***** Data under study

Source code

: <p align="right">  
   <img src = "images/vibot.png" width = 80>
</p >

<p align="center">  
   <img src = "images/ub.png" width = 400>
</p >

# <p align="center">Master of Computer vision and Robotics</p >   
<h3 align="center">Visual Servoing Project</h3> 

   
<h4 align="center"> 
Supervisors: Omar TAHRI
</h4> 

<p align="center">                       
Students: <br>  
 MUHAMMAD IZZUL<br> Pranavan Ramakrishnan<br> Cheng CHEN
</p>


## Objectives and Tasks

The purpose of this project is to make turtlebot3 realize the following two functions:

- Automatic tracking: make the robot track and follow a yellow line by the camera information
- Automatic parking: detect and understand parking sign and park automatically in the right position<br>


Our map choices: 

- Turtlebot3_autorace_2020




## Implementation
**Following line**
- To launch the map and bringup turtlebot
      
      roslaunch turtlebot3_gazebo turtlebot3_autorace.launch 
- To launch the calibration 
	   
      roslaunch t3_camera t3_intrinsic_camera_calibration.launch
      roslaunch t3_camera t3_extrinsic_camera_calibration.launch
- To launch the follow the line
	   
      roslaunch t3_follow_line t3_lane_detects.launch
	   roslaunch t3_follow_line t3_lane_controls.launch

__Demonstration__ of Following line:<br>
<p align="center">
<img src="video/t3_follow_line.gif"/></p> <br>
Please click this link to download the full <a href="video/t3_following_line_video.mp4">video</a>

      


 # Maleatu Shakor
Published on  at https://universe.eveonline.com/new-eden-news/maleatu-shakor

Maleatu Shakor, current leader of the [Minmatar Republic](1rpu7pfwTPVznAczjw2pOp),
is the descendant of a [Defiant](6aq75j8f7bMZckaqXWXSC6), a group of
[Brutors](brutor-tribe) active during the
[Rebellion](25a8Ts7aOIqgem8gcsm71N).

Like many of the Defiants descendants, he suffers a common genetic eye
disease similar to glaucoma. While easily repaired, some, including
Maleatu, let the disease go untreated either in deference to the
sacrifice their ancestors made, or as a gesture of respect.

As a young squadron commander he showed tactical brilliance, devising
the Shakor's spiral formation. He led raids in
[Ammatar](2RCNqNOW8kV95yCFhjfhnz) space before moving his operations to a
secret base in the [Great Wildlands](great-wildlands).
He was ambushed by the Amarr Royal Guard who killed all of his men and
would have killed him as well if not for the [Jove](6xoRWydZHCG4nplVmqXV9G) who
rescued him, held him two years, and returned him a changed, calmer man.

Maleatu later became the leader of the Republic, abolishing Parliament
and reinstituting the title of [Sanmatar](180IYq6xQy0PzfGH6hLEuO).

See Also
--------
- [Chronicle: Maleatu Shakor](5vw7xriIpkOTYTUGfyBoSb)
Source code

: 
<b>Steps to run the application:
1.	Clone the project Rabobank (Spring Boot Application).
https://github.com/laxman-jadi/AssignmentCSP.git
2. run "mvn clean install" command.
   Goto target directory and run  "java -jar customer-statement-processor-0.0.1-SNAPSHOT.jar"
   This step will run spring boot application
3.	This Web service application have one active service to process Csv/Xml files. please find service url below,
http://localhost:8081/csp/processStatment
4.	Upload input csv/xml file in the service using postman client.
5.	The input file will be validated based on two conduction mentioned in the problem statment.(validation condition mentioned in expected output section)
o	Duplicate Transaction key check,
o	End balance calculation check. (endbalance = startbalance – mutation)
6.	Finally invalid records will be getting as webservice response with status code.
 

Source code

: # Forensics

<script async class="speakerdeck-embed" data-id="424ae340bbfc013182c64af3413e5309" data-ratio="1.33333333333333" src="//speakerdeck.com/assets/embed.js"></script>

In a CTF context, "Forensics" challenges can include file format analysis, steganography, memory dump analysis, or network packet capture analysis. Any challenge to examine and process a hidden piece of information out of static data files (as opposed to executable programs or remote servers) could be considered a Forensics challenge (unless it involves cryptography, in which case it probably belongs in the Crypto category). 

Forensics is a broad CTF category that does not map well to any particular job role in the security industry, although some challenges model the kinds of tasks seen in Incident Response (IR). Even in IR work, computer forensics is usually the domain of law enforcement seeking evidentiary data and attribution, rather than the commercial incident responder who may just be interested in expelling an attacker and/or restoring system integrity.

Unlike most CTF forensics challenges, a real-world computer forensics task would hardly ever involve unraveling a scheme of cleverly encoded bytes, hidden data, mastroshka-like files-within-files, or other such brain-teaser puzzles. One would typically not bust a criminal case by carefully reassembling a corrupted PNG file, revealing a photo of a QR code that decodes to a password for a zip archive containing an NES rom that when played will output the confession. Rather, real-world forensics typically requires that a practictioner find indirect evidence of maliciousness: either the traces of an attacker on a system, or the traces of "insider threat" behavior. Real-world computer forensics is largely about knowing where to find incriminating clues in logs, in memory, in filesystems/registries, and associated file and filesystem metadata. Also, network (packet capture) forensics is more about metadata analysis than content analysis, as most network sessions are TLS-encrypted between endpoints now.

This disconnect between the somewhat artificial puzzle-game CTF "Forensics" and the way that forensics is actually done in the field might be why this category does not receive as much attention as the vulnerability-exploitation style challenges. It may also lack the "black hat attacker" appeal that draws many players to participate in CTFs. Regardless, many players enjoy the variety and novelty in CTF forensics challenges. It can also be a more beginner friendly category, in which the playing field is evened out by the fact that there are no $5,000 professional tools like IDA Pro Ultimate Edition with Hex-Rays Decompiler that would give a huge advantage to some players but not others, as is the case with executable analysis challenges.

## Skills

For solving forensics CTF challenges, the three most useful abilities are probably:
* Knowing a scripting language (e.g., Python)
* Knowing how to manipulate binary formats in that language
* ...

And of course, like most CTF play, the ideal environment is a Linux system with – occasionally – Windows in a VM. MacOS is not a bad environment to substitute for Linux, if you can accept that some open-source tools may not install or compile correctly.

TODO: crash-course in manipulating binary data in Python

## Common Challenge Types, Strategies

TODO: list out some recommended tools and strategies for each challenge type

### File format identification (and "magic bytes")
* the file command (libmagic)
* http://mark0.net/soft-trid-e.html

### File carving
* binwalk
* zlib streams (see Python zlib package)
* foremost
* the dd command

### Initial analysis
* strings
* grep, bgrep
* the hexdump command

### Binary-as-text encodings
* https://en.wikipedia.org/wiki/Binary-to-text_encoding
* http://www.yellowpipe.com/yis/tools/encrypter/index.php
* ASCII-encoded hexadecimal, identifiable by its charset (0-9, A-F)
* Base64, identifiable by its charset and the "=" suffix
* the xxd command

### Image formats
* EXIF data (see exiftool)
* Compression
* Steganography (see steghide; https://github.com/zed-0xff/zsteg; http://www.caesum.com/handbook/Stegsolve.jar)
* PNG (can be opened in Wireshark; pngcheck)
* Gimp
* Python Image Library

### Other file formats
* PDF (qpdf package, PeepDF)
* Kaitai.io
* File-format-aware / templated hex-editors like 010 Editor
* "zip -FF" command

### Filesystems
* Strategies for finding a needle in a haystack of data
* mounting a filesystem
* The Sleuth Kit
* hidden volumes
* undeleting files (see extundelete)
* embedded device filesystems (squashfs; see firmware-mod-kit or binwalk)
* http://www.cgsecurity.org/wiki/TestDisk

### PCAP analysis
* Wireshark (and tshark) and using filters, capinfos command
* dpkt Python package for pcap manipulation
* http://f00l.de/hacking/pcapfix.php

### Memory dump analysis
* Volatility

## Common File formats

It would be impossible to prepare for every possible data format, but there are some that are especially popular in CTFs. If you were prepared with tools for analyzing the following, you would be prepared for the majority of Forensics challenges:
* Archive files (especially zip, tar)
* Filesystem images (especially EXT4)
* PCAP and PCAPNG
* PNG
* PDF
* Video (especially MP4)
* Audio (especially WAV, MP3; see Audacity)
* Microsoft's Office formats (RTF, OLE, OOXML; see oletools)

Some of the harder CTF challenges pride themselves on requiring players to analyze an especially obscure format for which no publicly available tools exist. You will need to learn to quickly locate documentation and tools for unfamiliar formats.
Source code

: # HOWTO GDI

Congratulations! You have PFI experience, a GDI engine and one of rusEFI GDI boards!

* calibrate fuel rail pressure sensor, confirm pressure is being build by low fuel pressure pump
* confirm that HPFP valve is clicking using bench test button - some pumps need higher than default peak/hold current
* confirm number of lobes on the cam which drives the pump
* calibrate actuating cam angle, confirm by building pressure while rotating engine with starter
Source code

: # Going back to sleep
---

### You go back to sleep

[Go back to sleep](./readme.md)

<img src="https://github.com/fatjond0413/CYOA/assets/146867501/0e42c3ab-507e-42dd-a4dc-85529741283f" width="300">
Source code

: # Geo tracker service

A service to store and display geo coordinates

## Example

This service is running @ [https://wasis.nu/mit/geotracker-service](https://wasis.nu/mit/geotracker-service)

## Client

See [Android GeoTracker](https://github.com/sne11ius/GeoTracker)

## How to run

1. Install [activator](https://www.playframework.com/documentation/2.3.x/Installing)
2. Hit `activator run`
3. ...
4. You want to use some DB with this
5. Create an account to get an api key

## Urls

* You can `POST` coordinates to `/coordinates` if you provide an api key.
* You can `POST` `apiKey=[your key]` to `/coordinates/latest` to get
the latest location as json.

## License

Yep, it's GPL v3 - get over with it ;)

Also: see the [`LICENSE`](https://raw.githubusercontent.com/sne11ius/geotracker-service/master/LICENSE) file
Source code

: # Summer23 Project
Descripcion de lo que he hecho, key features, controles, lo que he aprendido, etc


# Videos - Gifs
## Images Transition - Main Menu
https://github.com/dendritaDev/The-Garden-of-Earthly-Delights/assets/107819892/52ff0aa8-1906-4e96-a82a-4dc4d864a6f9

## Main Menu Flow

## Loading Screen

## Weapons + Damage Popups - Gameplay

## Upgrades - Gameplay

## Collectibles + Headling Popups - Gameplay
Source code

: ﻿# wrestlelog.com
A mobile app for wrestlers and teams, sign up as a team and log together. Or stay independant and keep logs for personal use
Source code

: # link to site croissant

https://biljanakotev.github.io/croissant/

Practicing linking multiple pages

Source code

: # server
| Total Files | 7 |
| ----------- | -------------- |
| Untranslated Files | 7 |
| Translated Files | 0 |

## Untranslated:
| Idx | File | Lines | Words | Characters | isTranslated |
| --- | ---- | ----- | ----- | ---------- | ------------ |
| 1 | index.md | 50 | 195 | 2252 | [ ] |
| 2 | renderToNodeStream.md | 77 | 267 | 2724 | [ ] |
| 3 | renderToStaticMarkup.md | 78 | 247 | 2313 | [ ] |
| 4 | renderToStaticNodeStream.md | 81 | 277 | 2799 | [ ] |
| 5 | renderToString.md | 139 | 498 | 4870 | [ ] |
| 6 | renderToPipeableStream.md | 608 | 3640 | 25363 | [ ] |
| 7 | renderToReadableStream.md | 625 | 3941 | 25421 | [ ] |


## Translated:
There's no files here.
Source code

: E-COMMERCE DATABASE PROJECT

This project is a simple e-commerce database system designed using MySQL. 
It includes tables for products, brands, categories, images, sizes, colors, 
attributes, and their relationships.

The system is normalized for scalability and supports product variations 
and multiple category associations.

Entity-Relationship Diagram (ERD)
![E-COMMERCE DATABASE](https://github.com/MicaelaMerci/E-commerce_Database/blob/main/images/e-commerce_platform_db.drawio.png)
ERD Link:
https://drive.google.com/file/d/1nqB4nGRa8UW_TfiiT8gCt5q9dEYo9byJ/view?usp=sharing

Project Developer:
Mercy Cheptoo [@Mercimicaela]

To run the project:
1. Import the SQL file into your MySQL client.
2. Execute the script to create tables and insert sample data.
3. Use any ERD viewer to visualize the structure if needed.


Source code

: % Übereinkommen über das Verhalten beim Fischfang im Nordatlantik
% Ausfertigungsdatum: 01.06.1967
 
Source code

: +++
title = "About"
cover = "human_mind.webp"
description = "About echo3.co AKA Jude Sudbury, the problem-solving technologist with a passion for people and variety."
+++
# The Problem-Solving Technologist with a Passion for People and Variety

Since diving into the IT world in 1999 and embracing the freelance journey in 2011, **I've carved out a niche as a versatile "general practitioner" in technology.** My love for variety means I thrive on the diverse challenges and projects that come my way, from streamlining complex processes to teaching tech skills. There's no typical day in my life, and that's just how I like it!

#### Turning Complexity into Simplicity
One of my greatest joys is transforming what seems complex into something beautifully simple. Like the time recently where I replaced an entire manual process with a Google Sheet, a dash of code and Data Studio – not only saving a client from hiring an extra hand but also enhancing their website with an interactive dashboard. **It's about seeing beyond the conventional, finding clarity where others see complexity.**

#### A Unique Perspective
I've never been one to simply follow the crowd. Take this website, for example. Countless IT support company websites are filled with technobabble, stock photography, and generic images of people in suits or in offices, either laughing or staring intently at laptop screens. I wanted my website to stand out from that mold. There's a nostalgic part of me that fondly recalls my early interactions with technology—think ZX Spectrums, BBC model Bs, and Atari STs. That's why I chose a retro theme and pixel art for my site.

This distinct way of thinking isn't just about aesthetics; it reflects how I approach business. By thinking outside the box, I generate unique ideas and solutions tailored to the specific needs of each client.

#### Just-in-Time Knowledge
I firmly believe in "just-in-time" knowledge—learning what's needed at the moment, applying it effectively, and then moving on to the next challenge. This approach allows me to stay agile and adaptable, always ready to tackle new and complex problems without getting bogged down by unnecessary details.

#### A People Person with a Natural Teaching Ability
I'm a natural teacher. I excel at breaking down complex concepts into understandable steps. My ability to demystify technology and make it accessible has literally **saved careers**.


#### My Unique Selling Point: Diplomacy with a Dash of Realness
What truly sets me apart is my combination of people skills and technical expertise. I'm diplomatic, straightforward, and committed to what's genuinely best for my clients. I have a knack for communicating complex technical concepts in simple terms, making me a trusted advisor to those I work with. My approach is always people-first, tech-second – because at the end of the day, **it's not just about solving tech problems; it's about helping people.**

**********

◆ **Exercise objective**
Reproduce word for word the lines of the records above, beginning at the first and ending with the line where "secret base in" appears, and nothing past it.

◆ **Expected answer**
Source code

: <p align="right">  
   <img src = "images/vibot.png" width = 80>
</p >

<p align="center">  
   <img src = "images/ub.png" width = 400>
</p >

# <p align="center">Master of Computer vision and Robotics</p >   
<h3 align="center">Visual Servoing Project</h3> 

   
<h4 align="center"> 
Supervisors: Omar TAHRI
</h4> 

<p align="center">                       
Students: <br>  
 MUHAMMAD IZZUL<br> Pranavan Ramakrishnan<br> Cheng CHEN
</p>


## Objectives and Tasks

The purpose of this project is to make turtlebot3 realize the following two functions:

- Automatic tracking: make the robot track and follow a yellow line by the camera information
- Automatic parking: detect and understand parking sign and park automatically in the right position<br>


Our map choices: 

- Turtlebot3_autorace_2020




## Implementation
**Following line**
- To launch the map and bringup turtlebot
      
      roslaunch turtlebot3_gazebo turtlebot3_autorace.launch 
- To launch the calibration 
	   
      roslaunch t3_camera t3_intrinsic_camera_calibration.launch
      roslaunch t3_camera t3_extrinsic_camera_calibration.launch
- To launch the follow the line
	   
      roslaunch t3_follow_line t3_lane_detects.launch
	   roslaunch t3_follow_line t3_lane_controls.launch

__Demonstration__ of Following line:<br>
<p align="center">
<img src="video/t3_follow_line.gif"/></p> <br>
Please click this link to download the full <a href="video/t3_following_line_video.mp4">video</a>

      


 # Maleatu Shakor
Published on  at https://universe.eveonline.com/new-eden-news/maleatu-shakor

Maleatu Shakor, current leader of the [Minmatar Republic](1rpu7pfwTPVznAczjw2pOp),
is the descendant of a [Defiant](6aq75j8f7bMZckaqXWXSC6), a group of
[Brutors](brutor-tribe) active during the
[Rebellion](25a8Ts7aOIqgem8gcsm71N).

Like many of the Defiants descendants, he suffers a common genetic eye
disease similar to glaucoma. While easily repaired, some, including
Maleatu, let the disease go untreated either in deference to the
sacrifice their ancestors made, or as a gesture of respect.

As a young squadron commander he showed tactical brilliance, devising
the Shakor's spiral formation. He led raids in
[Ammatar](2RCNqNOW8kV95yCFhjfhnz) space before moving his operations to a
secret base in the [Great Wildlands](great-wildlands).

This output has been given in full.